PROBLEM TO SOLVE: Each line below from the line with "## Technologies used" to the line with "Los usuarios pueden" must be copied exactly, including those two, and no picture may appear in the copy.

RECORDS FOR PROCESSING Start Marker

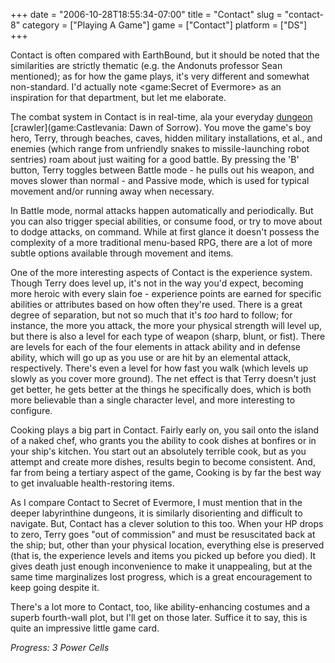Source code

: +++
date = "2006-10-28T18:55:34-07:00"
title = "Contact"
slug = "contact-8"
category = ["Playing A Game"]
game = ["Contact"]
platform = ["DS"]
+++

Contact is often compared with EarthBound, but it should be noted that the similarities are strictly thematic (e.g. the Andonuts professor Sean mentioned); as for how the game plays, it's very different and somewhat non-standard.  I'd actually note <game:Secret of Evermore> as an inspiration for that department, but let me elaborate.

The combat system in Contact is in real-time, ala your everyday [dungeon](game:Diablo) [crawler](game:Castlevania: Dawn of Sorrow).  You move the game's boy hero, Terry, through beaches, caves, hidden military installations, et al., and enemies (which range from unfriendly snakes to missile-launching robot sentries) roam about just waiting for a good battle.  By pressing the 'B' button, Terry toggles between Battle mode - he pulls out his weapon, and moves slower than normal - and Passive mode, which is used for typical movement and/or running away when necessary.

In Battle mode, normal attacks happen automatically and periodically.  But you can also trigger special abilities, or consume food, or try to move about to dodge attacks, on command.  While at first glance it doesn't possess the complexity of a more traditional menu-based RPG, there are a lot of more subtle options available through movement and items.

One of the more interesting aspects of Contact is the experience system.  Though Terry does level up, it's not in the way you'd expect, becoming more heroic with every slain foe - experience points are earned for specific abilities or attributes based on how often they're used.  There is a great degree of separation, but not so much that it's <i>too</i> hard to follow; for instance, the more you attack, the more your physical strength will level up, but there is also a level for each type of weapon (sharp, blunt, or fist).  There are levels for each of the four elements in attack ability and in defense ability, which will go up as you use or are hit by an elemental attack, respectively.  There's even a level for how fast you walk (which levels up slowly as you cover more ground).  The net effect is that Terry doesn't just get better, he gets better at the things he specifically does, which is both more believable than a single character level, and more interesting to configure.

Cooking plays a big part in Contact.  Fairly early on, you sail onto the island of a naked chef, who grants you the ability to cook dishes at bonfires or in your ship's kitchen.  You start out an absolutely terrible cook, but as you attempt and create more dishes, results begin to become consistent.  And, far from being a tertiary aspect of the game, Cooking is by far the best way to get invaluable health-restoring items.

As I compare Contact to Secret of Evermore, I must mention that in the deeper labyrinthine dungeons, it is similarly disorienting and difficult to navigate.  But, Contact has a clever solution to this too.  When your HP drops to zero, Terry goes "out of commission" and must be resuscitated back at the ship; but, other than your physical location, everything else is preserved (that is, the experience levels and items you picked up before you died).  It gives death just enough inconvenience to make it unappealing, but at the same time marginalizes lost progress, which is a great encouragement to keep going despite it.

There's a lot more to Contact, too, like ability-enhancing costumes and a superb fourth-wall plot, but I'll get on those later.  Suffice it to say, this is quite an impressive little game card.

<i>Progress: 3 Power Cells</i>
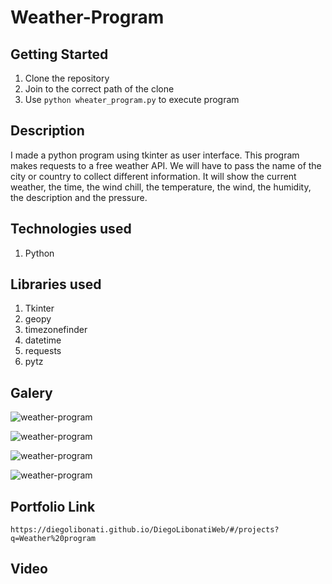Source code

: # Weather-Program

## Getting Started

1. Clone the repository
2. Join to the correct path of the clone
3. Use `python wheater_program.py` to execute program

## Description

I made a python program using tkinter as user interface. This program makes requests to a free weather API. We will have to pass the name of the city or country to collect different information. It will show the current weather, the time, the wind chill, the temperature, the wind, the humidity, the description and the pressure.

## Technologies used

1. Python

## Libraries used

1. Tkinter
2. geopy
3. timezonefinder
4. datetime
5. requests
6. pytz

## Galery

![weather-program](https://raw.githubusercontent.com/DiegoLibonati/DiegoLibonatiWeb/main/data/projects/Python/Imagenes/weatherapppython-0.jpg)

![weather-program](https://raw.githubusercontent.com/DiegoLibonati/DiegoLibonatiWeb/main/data/projects/Python/Imagenes/weatherapppython-1.jpg)

![weather-program](https://raw.githubusercontent.com/DiegoLibonati/DiegoLibonatiWeb/main/data/projects/Python/Imagenes/weatherapppython-2.jpg)

![weather-program](https://raw.githubusercontent.com/DiegoLibonati/DiegoLibonatiWeb/main/data/projects/Python/Imagenes/weatherapppython-3.jpg)

## Portfolio Link

`https://diegolibonati.github.io/DiegoLibonatiWeb/#/projects?q=Weather%20program`

## Video
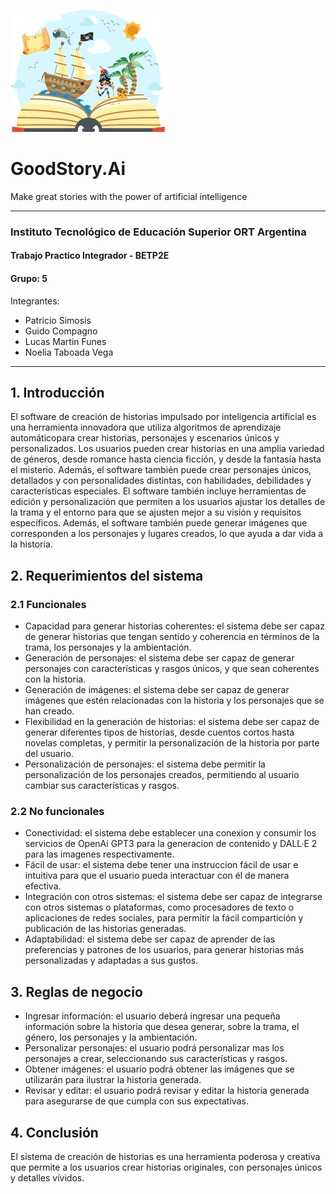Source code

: ![alt text](https://github.com/psimosis/goodstory.ai/blob/main/images/logo_goodstoryai.png?raw=true)
# GoodStory.Ai

Make great stories with the power of artificial intelligence
***
### Instituto Tecnológico de Educación Superior ORT Argentina 
#### Trabajo Practico Integrador - BETP2E
#### Grupo: 5

Integrantes:

- Patricio Simosis
- Guido Compagno
- Lucas Martin Funes
- Noelia Taboada Vega

***

## 1. Introducción
El software de creación de historias impulsado por inteligencia artificial es una herramienta innovadora que utiliza algoritmos de aprendizaje automáticopara crear historias, personajes y escenarios únicos y personalizados.
Los usuarios pueden crear historias en una amplia variedad de géneros, desde romance hasta ciencia ficción, y desde la fantasía hasta el misterio. Además, el software también puede crear personajes únicos, detallados y con personalidades distintas, con habilidades, debilidades y características especiales.
El software también incluye herramientas de edición y personalización que permiten a los usuarios ajustar los detalles de la trama y el entorno para que se ajusten mejor a su visión y requisitos específicos. Además, el software también puede generar imágenes que corresponden a los personajes y lugares creados, lo que ayuda a dar vida a la historia.

## 2. Requerimientos del sistema

### 2.1 Funcionales

- Capacidad para generar historias coherentes: el sistema debe ser capaz de generar historias que tengan sentido y coherencia en términos de la trama, los personajes y la ambientación.
- Generación de personajes: el sistema debe ser capaz de generar personajes con características y rasgos únicos, y que sean coherentes con la historia.
- Generación de imágenes: el sistema debe ser capaz de generar imágenes que estén relacionadas con la historia y los personajes que se han creado.
- Flexibilidad en la generación de historias: el sistema debe ser capaz de generar diferentes tipos de historias, desde cuentos cortos hasta novelas completas, y permitir la personalización de la historia por parte del usuario.
- Personalización de personajes: el sistema debe permitir la personalización de los personajes creados, permitiendo al usuario cambiar sus características y rasgos.

### 2.2 No funcionales

- Conectividad: el sistema debe establecer una conexion y consumir los servicios de OpenAi GPT3 para la generacion de contenido y DALL·E 2 para las imagenes respectivamente.
- Fácil de usar: el sistema debe tener una instruccion fácil de usar e intuitiva para que el usuario pueda interactuar con él de manera efectiva.
- Integración con otros sistemas: el sistema debe ser capaz de integrarse con otros sistemas o plataformas, como procesadores de texto o aplicaciones de redes sociales, para permitir la fácil compartición y publicación de las historias generadas.
- Adaptabilidad: el sistema debe ser capaz de aprender de las preferencias y patrones de los usuarios, para generar historias más personalizadas y adaptadas a sus gustos.

## 3. Reglas de negocio

- Ingresar información: el usuario deberá ingresar una pequeña información sobre la historia que desea generar, sobre la trama, el género, los personajes y la ambientación.
- Personalizar personajes: el usuario podrá personalizar mas los personajes a crear, seleccionando sus características y rasgos.
- Obtener imágenes: el usuario podrá obtener las imágenes que se utilizarán para ilustrar la historia generada.
- Revisar y editar: el usuario podrá revisar y editar la historia generada para asegurarse de que cumpla con sus expectativas.

## 4. Conclusión
El sistema de creación de historias es una herramienta poderosa y creativa que permite a los usuarios crear historias originales, con personajes únicos y detalles vívidos.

RECORDS FOR PROCESSING End Marker

PROBLEM SOLUTION:
## Technologies used

1. Python

## Libraries used

1. Tkinter
2. geopy
3. timezonefinder
4. datetime
5. requests
6. pytz

## Galery

![weather-program](https://raw.githubusercontent.com/DiegoLibonati/DiegoLibonatiWeb/main/data/projects/Python/Imagenes/weatherapppython-0.jpg)

![weather-program](https://raw.githubusercontent.com/DiegoLibonati/DiegoLibonatiWeb/main/data/projects/Python/Imagenes/weatherapppython-1.jpg)

![weather-program](https://raw.githubusercontent.com/DiegoLibonati/DiegoLibonatiWeb/main/data/projects/Python/Imagenes/weatherapppython-2.jpg)

![weather-program](https://raw.githubusercontent.com/DiegoLibonati/DiegoLibonatiWeb/main/data/projects/Python/Imagenes/weatherapppython-3.jpg)

## Portfolio Link

`https://diegolibonati.github.io/DiegoLibonatiWeb/#/projects?q=Weather%20program`

## Video
Source code

: ![alt text](https://github.com/psimosis/goodstory.ai/blob/main/images/logo_goodstoryai.png?raw=true)
# GoodStory.Ai

Make great stories with the power of artificial intelligence
***
### Instituto Tecnológico de Educación Superior ORT Argentina 
#### Trabajo Practico Integrador - BETP2E
#### Grupo: 5

Integrantes:

- Patricio Simosis
- Guido Compagno
- Lucas Martin Funes
- Noelia Taboada Vega

***

## 1. Introducción
El software de creación de historias impulsado por inteligencia artificial es una herramienta innovadora que utiliza algoritmos de aprendizaje automáticopara crear historias, personajes y escenarios únicos y personalizados.
Los usuarios pueden crear historias en una amplia variedad de géneros, desde romance hasta ciencia ficción, y desde la fantasía hasta el misterio. Además, el software también puede crear personajes únicos, detallados y con personalidades distintas, con habilidades, debilidades y características especiales.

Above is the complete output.